MetaCritic Banishes Developer Scores For Good

Earlier in the week, we brought you news that MetaCritic had removed its controversial developer scores, where industry luminaries were awarded a rating based on their career titles. It was widely criticised upon release, with out-of-date or incomplete data being used to rank individuals, and MetaCritic has now come out and admitted it won't be returning.

Speaking to GamesIndustry.biz, co-founder and games editor for MetaCritic, Marc Doyle, explained "we have no plans to bring it back", although he did admit "we just want to see if we can build the database, take a shot at it, see what we can do". The system had been live since August last year, but only recently came to the attention of the press and industry big-shots. While key figures like Peter Molyneux and Cliff Blezinski had their career titles in check, others lower down the line received far less favorable scores due to incomplete judging criteria.

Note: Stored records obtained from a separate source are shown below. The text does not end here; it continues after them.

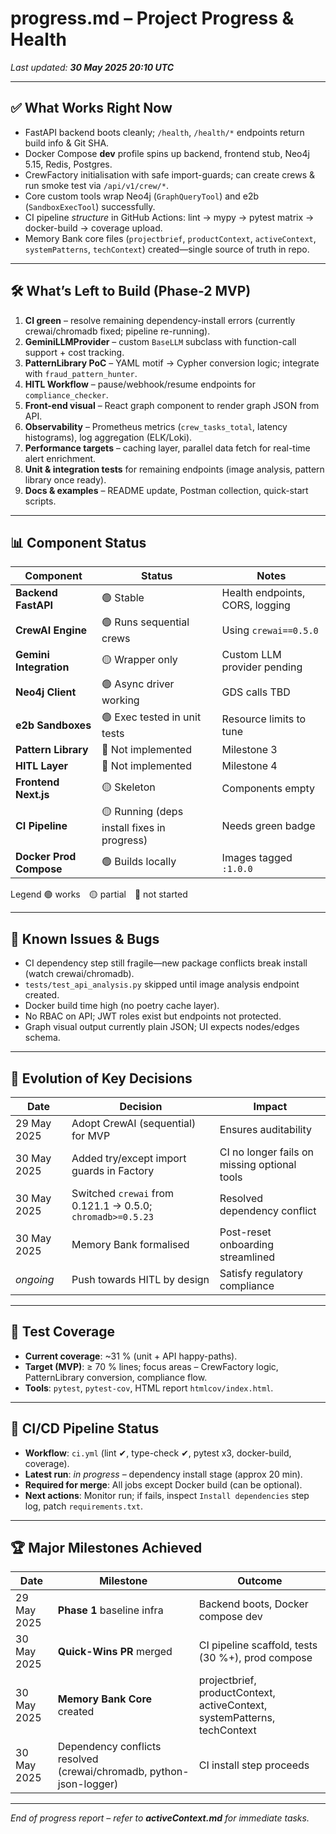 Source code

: # progress.md – Project Progress & Health  
_Last updated: **30 May 2025 20:10 UTC**_

---

## ✅ What Works Right Now
* FastAPI backend boots cleanly; `/health`, `/health/*` endpoints return build info & Git SHA.  
* Docker Compose **dev** profile spins up backend, frontend stub, Neo4j 5.15, Redis, Postgres.  
* CrewFactory initialisation with safe import-guards; can create crews & run smoke test via `/api/v1/crew/*`.  
* Core custom tools wrap Neo4j (`GraphQueryTool`) and e2b (`SandboxExecTool`) successfully.  
* CI pipeline _structure_ in GitHub Actions: lint → mypy → pytest matrix → docker-build → coverage upload.  
* Memory Bank core files (`projectbrief`, `productContext`, `activeContext`, `systemPatterns`, `techContext`) created—single source of truth in repo.

---

## 🛠️ What’s Left to Build (Phase-2 MVP)
1. **CI green** – resolve remaining dependency-install errors (currently crewai/chromadb fixed; pipeline re-running).  
2. **GeminiLLMProvider** – custom `BaseLLM` subclass with function-call support + cost tracking.  
3. **PatternLibrary PoC** – YAML motif → Cypher conversion logic; integrate with `fraud_pattern_hunter`.  
4. **HITL Workflow** – pause/webhook/resume endpoints for `compliance_checker`.  
5. **Front-end visual** – React graph component to render graph JSON from API.  
6. **Observability** – Prometheus metrics (`crew_tasks_total`, latency histograms), log aggregation (ELK/Loki).  
7. **Performance targets** – caching layer, parallel data fetch for real-time alert enrichment.  
8. **Unit & integration tests** for remaining endpoints (image analysis, pattern library once ready).  
9. **Docs & examples** – README update, Postman collection, quick-start scripts.

---

## 📊 Component Status

| Component | Status | Notes |
|-----------|--------|-------|
| **Backend FastAPI** | 🟢 Stable | Health endpoints, CORS, logging |
| **CrewAI Engine** | 🟢 Runs sequential crews | Using `crewai==0.5.0` |
| **Gemini Integration** | 🟡 Wrapper only | Custom LLM provider pending |
| **Neo4j Client** | 🟢 Async driver working | GDS calls TBD |
| **e2b Sandboxes** | 🟢 Exec tested in unit tests | Resource limits to tune |
| **Pattern Library** | 🔴 Not implemented | Milestone 3 |
| **HITL Layer** | 🔴 Not implemented | Milestone 4 |
| **Frontend Next.js** | 🟡 Skeleton | Components empty |
| **CI Pipeline** | 🟡 Running (deps install fixes in progress) | Needs green badge |
| **Docker Prod Compose** | 🟢 Builds locally | Images tagged `:1.0.0` |

Legend  🟢 works 🟡 partial 🔴 not started

---

## 🐞 Known Issues & Bugs
* CI dependency step still fragile—new package conflicts break install (watch crewai/chromadb).  
* `tests/test_api_analysis.py` skipped until image analysis endpoint created.  
* Docker build time high (no poetry cache layer).  
* No RBAC on API; JWT roles exist but endpoints not protected.  
* Graph visual output currently plain JSON; UI expects nodes/edges schema.

---

## 🔄 Evolution of Key Decisions
| Date | Decision | Impact |
|------|----------|--------|
| 29 May 2025 | Adopt CrewAI (sequential) for MVP | Ensures auditability |
| 30 May 2025 | Added try/except import guards in Factory | CI no longer fails on missing optional tools |
| 30 May 2025 | Switched `crewai` from 0.121.1 → 0.5.0; `chromadb>=0.5.23` | Resolved dependency conflict |
| 30 May 2025 | Memory Bank formalised | Post-reset onboarding streamlined |
| _ongoing_ | Push towards HITL by design | Satisfy regulatory compliance |

---

## 🧪 Test Coverage
* **Current coverage**: ~31 % (unit + API happy-paths).  
* **Target (MVP)**: ≥ 70 % lines; focus areas – CrewFactory logic, PatternLibrary conversion, compliance flow.  
* **Tools**: `pytest`, `pytest-cov`, HTML report `htmlcov/index.html`.

---

## 🚦 CI/CD Pipeline Status
* **Workflow**: `ci.yml` (lint ✔, type-check ✔, pytest x3, docker-build, coverage).  
* **Latest run**: _in progress_ – dependency install stage (approx 20 min).  
* **Required for merge**: All jobs except Docker build (can be optional).  
* **Next actions**: Monitor run; if fails, inspect `Install dependencies` step log, patch `requirements.txt`.

---

## 🏆 Major Milestones Achieved
| Date | Milestone | Outcome |
|------|-----------|---------|
| 29 May 2025 | **Phase 1** baseline infra | Backend boots, Docker compose dev |
| 30 May 2025 | **Quick-Wins PR** merged | CI pipeline scaffold, tests (30 %+), prod compose |
| 30 May 2025 | **Memory Bank Core** created | projectbrief, productContext, activeContext, systemPatterns, techContext |
| 30 May 2025 | Dependency conflicts resolved (crewai/chromadb, python-json-logger) | CI install step proceeds |

---

*End of progress report – refer to **activeContext.md** for immediate tasks.*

Doyle admits "that's not fair", referring to developers who've "worked on 30 games and we can only show four". And while developer scores won't be returning, MetaCritic is intent on avoiding such mishaps by "still trying to build this database", although confessed it's "needless to put that number on it though". However, while Doyle was remarkable understanding of his team's failures, he stood up for the goal of the controversial system, explaining it was an extension of the site's original goal of "informing users of the best entertainment available and the people that have created".

Overall, it's nice to see MetaCritic is behind bulking up their database, and I don't think anyone will be sad to see developer scores go. It's perfectly fine to objectively score a game, but without the proper criteria, ranking an individual - someone whose role in the game we can't ever properly understand unless intimately involved - is fundamentally flawed.

But what do you think, dear readers? Glad to see developer scores go? Or were you hoping to add your name to the list? [GamesIndustry]

Add a comment 1 comment
Andrew  Apr. 1, 2011 at 15:33

My issue, apart from the fact that the lists were incomplete, was that mine also listed titles I hadn't worked on, because of my common name - the only way for them to resolve this would be for them to research each individual and the companies they worked at, or give the power to edit the lists to the users - which I can't see them doing either of, so it'll always be flawed.